Sarkozy’s government has insisted the law was a parliamentary idea, but it was drafted by members of his UMP party and was passed in the first of a series of votes by a small number of lawmakers in a sparsely attended house.
In Paris, Foreign Minister Alain Juppe’s office issued a statement to “express regret” over Erdogan’s decision and calling for dialogue.
“Turkey is an ally of France and a strategic partner,” Juppe said, citing work done by the states in NATO and the G20 to address the crisis in Syria, bring peace to Afghanistan and develop security in the Mediterranean.
“It is important in the current context to keep open all paths to dialogue and cooperation,” he said, having earlier urged Turkey not to “overreact”.
The National Assembly voted to approve a first reading of a law that would ban anyone from denying that the 1915 killings of hundreds of thousands of Armenians by Ottoman Turk forces amount to genocide.
Supporters argue that the law — which will impose a 45,000 euro fine and a one-year jail term on genocide deniers — is an overdue measure to protect the memory of one of the 20th century’s worst massacres.
But Turkey argues that Armenia’s estimate of 1.5 million dead is exaggerated and that the deaths were caused by World War I fighting.
The Turkish embassy in Paris said its ambassador had been recalled and would leave Friday, and angry crowds in Ankara chanted: “We have not committed genocide, we defended the homeland. Wait for us France, we will come.”
The draft law will now be debated by the Senate and parliamentary committees, and may be enacted early next year.
“We’re not trying to write history but to make an indispensable political act,” Patrick Devedjian, a lawmaker of Armenian descent, told parliament. “Now, Turkey is falling into revisionism and denies its own history.”
The debate was held under tight security, after around 4,000 Turkish expatriates living in France gathered outside parliament to protest.
France is home to around 500,000 citizens of Armenian descent and they are seen as a key source of support for Sarkozy and the UMP ahead of presidential and legislative elections in April and June next year.
Sarkozy’s main opponent in the upcoming vote, Socialist flag-bearer Francois Hollande, denounced the genocide bill as a cynical “electoral operation” and predicted it would never clear both houses of parliament before the vote.
Armenians say up to 1.5 million of their forebears were killed during World War I by the forces of Turkey’s former Ottoman Empire.
Turkey disputes the figure, arguing that only 500,000 died, and denies this was genocide, ascribing the toll to fighting and starvation during World War I and accusing the Armenians of siding with Russian invaders.

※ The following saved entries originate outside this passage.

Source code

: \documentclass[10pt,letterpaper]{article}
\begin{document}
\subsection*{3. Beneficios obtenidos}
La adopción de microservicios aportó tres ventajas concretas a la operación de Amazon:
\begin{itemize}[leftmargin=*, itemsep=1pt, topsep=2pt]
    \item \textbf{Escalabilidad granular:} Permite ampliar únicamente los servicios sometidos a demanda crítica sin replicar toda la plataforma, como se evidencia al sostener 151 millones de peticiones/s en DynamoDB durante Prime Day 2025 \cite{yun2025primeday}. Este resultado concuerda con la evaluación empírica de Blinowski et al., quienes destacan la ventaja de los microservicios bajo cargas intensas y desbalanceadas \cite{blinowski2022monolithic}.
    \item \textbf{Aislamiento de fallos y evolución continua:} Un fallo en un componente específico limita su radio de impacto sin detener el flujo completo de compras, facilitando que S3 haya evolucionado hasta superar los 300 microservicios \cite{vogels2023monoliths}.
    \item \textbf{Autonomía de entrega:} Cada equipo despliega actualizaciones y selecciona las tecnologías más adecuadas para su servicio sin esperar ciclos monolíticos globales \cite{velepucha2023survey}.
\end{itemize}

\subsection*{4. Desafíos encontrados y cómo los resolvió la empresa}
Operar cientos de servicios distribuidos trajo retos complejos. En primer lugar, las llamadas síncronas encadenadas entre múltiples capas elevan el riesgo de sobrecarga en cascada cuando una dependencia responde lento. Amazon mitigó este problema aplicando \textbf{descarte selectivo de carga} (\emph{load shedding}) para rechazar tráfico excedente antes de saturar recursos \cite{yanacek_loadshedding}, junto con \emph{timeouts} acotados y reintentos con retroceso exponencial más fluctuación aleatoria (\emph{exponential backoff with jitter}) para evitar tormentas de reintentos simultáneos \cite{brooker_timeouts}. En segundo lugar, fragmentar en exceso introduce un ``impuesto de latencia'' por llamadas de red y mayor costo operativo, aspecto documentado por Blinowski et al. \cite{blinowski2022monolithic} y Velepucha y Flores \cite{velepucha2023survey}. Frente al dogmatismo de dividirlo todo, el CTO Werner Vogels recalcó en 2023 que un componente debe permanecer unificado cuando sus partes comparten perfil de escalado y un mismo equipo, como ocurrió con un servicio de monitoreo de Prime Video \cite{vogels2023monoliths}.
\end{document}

Franco-Turkish relations are often tense — Sarkozy is a firm opponent of allowing Turkey to join the European Union — but 1,000 French firms work there and trade between the two is worth 12 billion euros per year.
Much of Europe, including France, is facing recession amid a sovereign debt crisis, but Turkey enjoys growth rates in excess of eight percent and, with 78 million people, it is a huge potential market.